As before we will check the pedigree to make sure our custom parent chooser function is working properly.

Check pedigree after using pair ID chooser
pedigree = np.array((example_pop.indInfo('ind_id'),
                     example_pop.indInfo('mother_id'),
                     example_pop.indInfo('father_id'))).T
pedigrees[1] = pedigree
pedigree
# [[ 2106.,   167.,   936.],
#  [ 2107.,   382.,   629.],
#  [ 2108.,   424.,  1095.],
#  ...,
#  [ 4103.,  1270.,  2020.],
#  [ 4104.,  1109.,  1722.],
#  [ 4105.,  1230.,  1773.]]

It seems to be correctly matching parents together based upon ID fields. A more exhaustive verification could be done by comparing the mother IDs with the father IDs and seeing if they match in order as the mothers and fathers arrays.

Final Random Cross

If we repeat the same process one more time the population will be ‘converged’. In other words the genomes of all of the original founders will be representing by a single admixed population.

Determine final mating events
final_random_cross = breed.RandomCross(example_pop, 2, 1000)
mothers, fathers = final_random_cross.converging_random_cross()
print(mothers)
# [ 2217.,  2473.,  2160., ...,  2179.,  2963.,  2836.]
print(fathers)
# [ 3951.,  4025.,  3355., ...,  3580.,  3464.,  4084.]

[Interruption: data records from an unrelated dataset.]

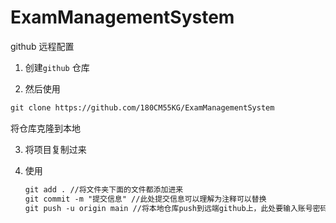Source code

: # ExamManagementSystem
github 远程配置

1. 创建`github` 仓库

2. 然后使用

```txt
git clone https://github.com/180CM55KG/ExamManagementSystem
```

将仓库克隆到本地

3. 将项目复制过来

4. 使用

   ```txt
   git add . //将文件夹下面的文件都添加进来
   git commit -m "提交信息" //此处提交信息可以理解为注释可以替换
   git push -u origin main //将本地仓库push到远端github上，此处要输入账号密码
   ```

   
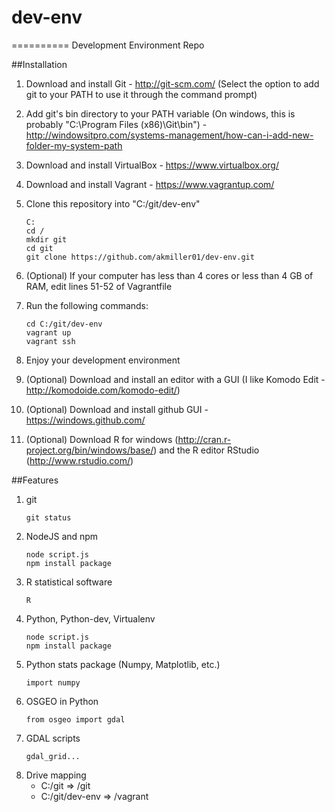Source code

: # dev-env
==========
Development Environment Repo

##Installation

1. Download and install Git - http://git-scm.com/ (Select the option to add git to your PATH to use it through the command prompt)
2. Add git's bin directory to your PATH variable (On windows, this is probably "C:\Program Files (x86)\Git\bin") - http://windowsitpro.com/systems-management/how-can-i-add-new-folder-my-system-path
3. Download and install VirtualBox - https://www.virtualbox.org/
4. Download and install Vagrant - https://www.vagrantup.com/
5. Clone this repository into "C:/git/dev-env"

    ```
    C:
    cd /
    mkdir git
    cd git
    git clone https://github.com/akmiller01/dev-env.git
    ```
6. (Optional) If your computer has less than 4 cores or less than 4 GB of RAM, edit lines 51-52 of Vagrantfile
7. Run the following commands:

    ```
    cd C:/git/dev-env
    vagrant up
    vagrant ssh
    ```
8. Enjoy your development environment
9. (Optional) Download and install an editor with a GUI (I like Komodo Edit - http://komodoide.com/komodo-edit/)
10. (Optional) Download and install github GUI - https://windows.github.com/
11. (Optional) Download R for windows (http://cran.r-project.org/bin/windows/base/) and the R editor RStudio (http://www.rstudio.com/)

##Features

1. git
    ```
    git status
    ```
2. NodeJS and npm
    ```
    node script.js
    npm install package
    ```
3. R statistical software
    ```
    R
    ```
4. Python, Python-dev, Virtualenv
    ```
    node script.js
    npm install package
    ```
5. Python stats package (Numpy, Matplotlib, etc.)
    ```
    import numpy
    ```
6. OSGEO in Python
    ```
    from osgeo import gdal
    ```
7. GDAL scripts
    ```
    gdal_grid...
    ```
8. Drive mapping
    - C:/git => /git
    - C:/git/dev-env => /vagrant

Given the final mate choices we repeat the same evolutionary process.

Final mating event
final_chooser = breed.SecondOrderPairIDChooser(mothers, fathers)
example_pop.evolve(
    matingScheme=sim.HomoMating(
        sim.PyParentsChooser(final_chooser.snd_ord_id_pairs),
        sim.OffspringGenerator(
            ops=[sim.IdTagger(), sim.PedigreeTagger(), sim.Recombinator(rates=recom_map)],
                numOffspring=1),
        subPopSize=2000
    ),
    gen=1
)
# 1

Final Pedigree Check

Let’s compare the final pedigree the same way as the others.

Check final pedigree
pedigree = np.array((example_pop.indInfo('ind_id'),
                     example_pop.indInfo('mother_id'),
                     example_pop.indInfo('father_id'))).T
pedigrees[2] = pedigree
print(pedigree)
# [[ 4106.  2217.  3951.]
#  [ 4107.  2473.  4025.]
#  [ 4108.  2160.  3355.]
#  ...,
#  [ 6103.  2179.  3580.]
#  [ 6104.  2963.  3464.]
#  [ 6105.  2836.  4084.]]

Seems to match up. Now we have the pedigree of the entire breeding process. The dictionary pedigrees has the first, second and third generation in case we want to analyze the pedigree.